■ WHAT TO WORK ON ■
Copy out each line from the material where the word "environment" is found.
##############################
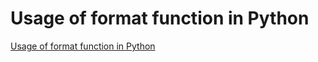 # Usage of format function in Python
[Usage of format function in Python](https://aiwithcloud.com/2022/09/15/usage_of_format_function_in_python/)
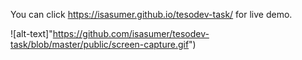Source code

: You can click https://isasumer.github.io/tesodev-task/ for live demo.

![alt-text]"https://github.com/isasumer/tesodev-task/blob/master/public/screen-capture.gif")
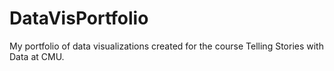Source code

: # DataVisPortfolio
My portfolio of data visualizations created for the course Telling Stories with Data at CMU.
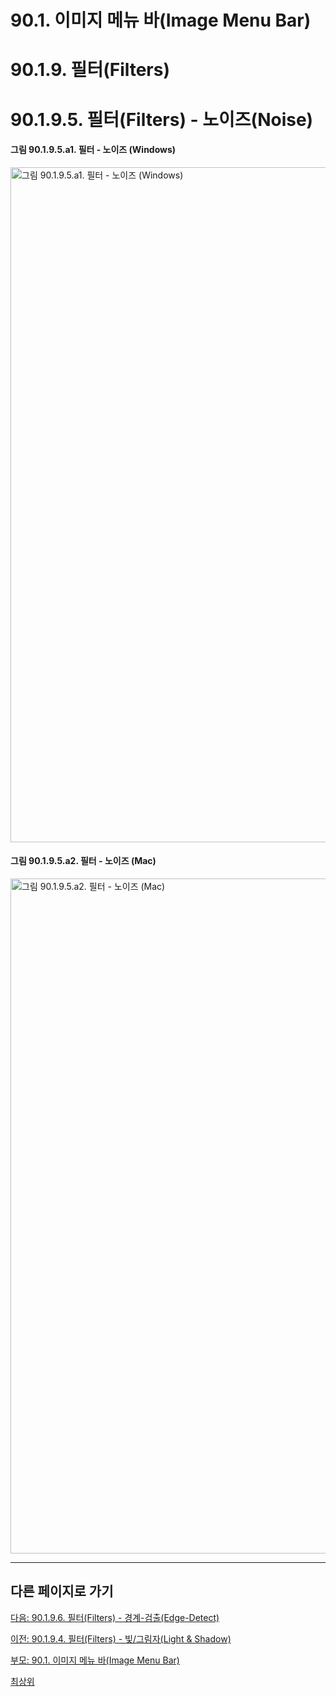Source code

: # 90.1. 이미지 메뉴 바(Image Menu Bar)
# 90.1.9. 필터(Filters)
# 90.1.9.5. 필터(Filters) - 노이즈(Noise)

#### 그림 90.1.9.5.a1. 필터 - 노이즈 (Windows)
<img width="1080" alt="그림 90.1.9.5.a1. 필터 - 노이즈 (Windows)" environment="Windows 10 GIMP 2.10.36" src="https://github.com/wonder13662/gimp/assets/15767104/9091628a-5898-49a9-ad8a-78856324ded9">

#### 그림 90.1.9.5.a2. 필터 - 노이즈 (Mac)
<img width="1080" alt="그림 90.1.9.5.a2. 필터 - 노이즈 (Mac)" environment="MacOS:Sonoma 14.2.1 GIMP 2.10.36" src="https://github.com/wonder13662/gimp/assets/15767104/f5e41713-0856-4cde-a934-641b793be00a">

***

## 다른 페이지로 가기

[다음: 90.1.9.6. 필터(Filters) - 경계-검출(Edge-Detect)](./90-01-09-filtersx-06-edge_detect.md)

[이전: 90.1.9.4. 필터(Filters) - 빛/그림자(Light & Shadow)](./90-01-09-filtersx-04-light_n_shadow.md)

[부모: 90.1. 이미지 메뉴 바(Image Menu Bar)](./90-01-00-image-menu-bar.md)

[최상위](./00-home.md)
##############################
■ ANSWER TO THIS PROBLEM ■
<img width="1080" alt="그림 90.1.9.5.a1. 필터 - 노이즈 (Windows)" environment="Windows 10 GIMP 2.10.36" src="https://github.com/wonder13662/gimp/assets/15767104/9091628a-5898-49a9-ad8a-78856324ded9">
<img width="1080" alt="그림 90.1.9.5.a2. 필터 - 노이즈 (Mac)" environment="MacOS:Sonoma 14.2.1 GIMP 2.10.36" src="https://github.com/wonder13662/gimp/assets/15767104/f5e41713-0856-4cde-a934-641b793be00a">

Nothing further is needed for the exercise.